== What the task requires ==
The records below must be transcribed precisely and in full.

== Supplied records ==
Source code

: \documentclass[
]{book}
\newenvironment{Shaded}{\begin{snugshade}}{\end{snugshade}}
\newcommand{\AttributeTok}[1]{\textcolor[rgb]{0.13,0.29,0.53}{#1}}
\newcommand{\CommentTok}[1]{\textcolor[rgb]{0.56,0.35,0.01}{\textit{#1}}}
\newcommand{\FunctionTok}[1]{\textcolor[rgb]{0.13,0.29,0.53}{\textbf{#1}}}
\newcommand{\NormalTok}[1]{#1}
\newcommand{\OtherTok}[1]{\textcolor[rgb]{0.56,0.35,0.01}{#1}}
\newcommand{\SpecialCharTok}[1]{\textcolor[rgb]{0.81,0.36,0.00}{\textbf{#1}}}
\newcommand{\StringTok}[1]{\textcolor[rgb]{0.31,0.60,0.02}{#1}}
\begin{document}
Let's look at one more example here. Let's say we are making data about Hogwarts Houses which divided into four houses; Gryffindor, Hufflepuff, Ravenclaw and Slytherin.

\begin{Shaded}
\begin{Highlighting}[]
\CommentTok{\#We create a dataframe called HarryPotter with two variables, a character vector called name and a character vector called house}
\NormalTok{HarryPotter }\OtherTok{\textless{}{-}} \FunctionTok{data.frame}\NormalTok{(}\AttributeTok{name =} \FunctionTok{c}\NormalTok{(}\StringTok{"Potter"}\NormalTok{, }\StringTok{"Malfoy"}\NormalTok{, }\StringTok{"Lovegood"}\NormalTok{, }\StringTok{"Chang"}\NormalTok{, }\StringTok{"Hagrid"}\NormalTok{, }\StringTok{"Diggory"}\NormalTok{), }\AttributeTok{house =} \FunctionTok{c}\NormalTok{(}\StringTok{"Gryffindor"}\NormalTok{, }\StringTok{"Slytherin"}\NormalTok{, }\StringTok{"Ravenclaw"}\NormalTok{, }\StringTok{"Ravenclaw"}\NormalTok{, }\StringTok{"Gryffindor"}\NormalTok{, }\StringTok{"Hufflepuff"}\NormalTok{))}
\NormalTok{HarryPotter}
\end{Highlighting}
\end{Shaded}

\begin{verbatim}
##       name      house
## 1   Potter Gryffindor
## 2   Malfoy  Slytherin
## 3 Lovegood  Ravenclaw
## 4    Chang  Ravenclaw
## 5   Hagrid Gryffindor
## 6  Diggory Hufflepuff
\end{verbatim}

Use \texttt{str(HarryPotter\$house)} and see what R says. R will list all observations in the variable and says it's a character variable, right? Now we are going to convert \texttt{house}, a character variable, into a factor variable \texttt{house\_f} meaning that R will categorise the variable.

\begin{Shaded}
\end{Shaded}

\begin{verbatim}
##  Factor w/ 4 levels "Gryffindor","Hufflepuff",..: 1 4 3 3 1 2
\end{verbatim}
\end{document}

== Your solution ==
Source code

: \documentclass[
]{book}
\newenvironment{Shaded}{\begin{snugshade}}{\end{snugshade}}
\newcommand{\AttributeTok}[1]{\textcolor[rgb]{0.13,0.29,0.53}{#1}}
\newcommand{\CommentTok}[1]{\textcolor[rgb]{0.56,0.35,0.01}{\textit{#1}}}
\newcommand{\FunctionTok}[1]{\textcolor[rgb]{0.13,0.29,0.53}{\textbf{#1}}}
\newcommand{\NormalTok}[1]{#1}
\newcommand{\OtherTok}[1]{\textcolor[rgb]{0.56,0.35,0.01}{#1}}
\newcommand{\SpecialCharTok}[1]{\textcolor[rgb]{0.81,0.36,0.00}{\textbf{#1}}}
\newcommand{\StringTok}[1]{\textcolor[rgb]{0.31,0.60,0.02}{#1}}
\begin{document}
Let's look at one more example here. Let's say we are making data about Hogwarts Houses which divided into four houses; Gryffindor, Hufflepuff, Ravenclaw and Slytherin.

\begin{Shaded}
\begin{Highlighting}[]
\CommentTok{\#We create a dataframe called HarryPotter with two variables, a character vector called name and a character vector called house}
\NormalTok{HarryPotter }\OtherTok{\textless{}{-}} \FunctionTok{data.frame}\NormalTok{(}\AttributeTok{name =} \FunctionTok{c}\NormalTok{(}\StringTok{"Potter"}\NormalTok{, }\StringTok{"Malfoy"}\NormalTok{, }\StringTok{"Lovegood"}\NormalTok{, }\StringTok{"Chang"}\NormalTok{, }\StringTok{"Hagrid"}\NormalTok{, }\StringTok{"Diggory"}\NormalTok{), }\AttributeTok{house =} \FunctionTok{c}\NormalTok{(}\StringTok{"Gryffindor"}\NormalTok{, }\StringTok{"Slytherin"}\NormalTok{, }\StringTok{"Ravenclaw"}\NormalTok{, }\StringTok{"Ravenclaw"}\NormalTok{, }\StringTok{"Gryffindor"}\NormalTok{, }\StringTok{"Hufflepuff"}\NormalTok{))}
\NormalTok{HarryPotter}
\end{Highlighting}
\end{Shaded}

\begin{verbatim}
##       name      house
## 1   Potter Gryffindor
## 2   Malfoy  Slytherin
## 3 Lovegood  Ravenclaw
## 4    Chang  Ravenclaw
## 5   Hagrid Gryffindor
## 6  Diggory Hufflepuff
\end{verbatim}

Use \texttt{str(HarryPotter\$house)} and see what R says. R will list all observations in the variable and says it's a character variable, right? Now we are going to convert \texttt{house}, a character variable, into a factor variable \texttt{house\_f} meaning that R will categorise the variable.

\begin{Shaded}
\end{Shaded}

\begin{verbatim}
##  Factor w/ 4 levels "Gryffindor","Hufflepuff",..: 1 4 3 3 1 2
\end{verbatim}
\end{document}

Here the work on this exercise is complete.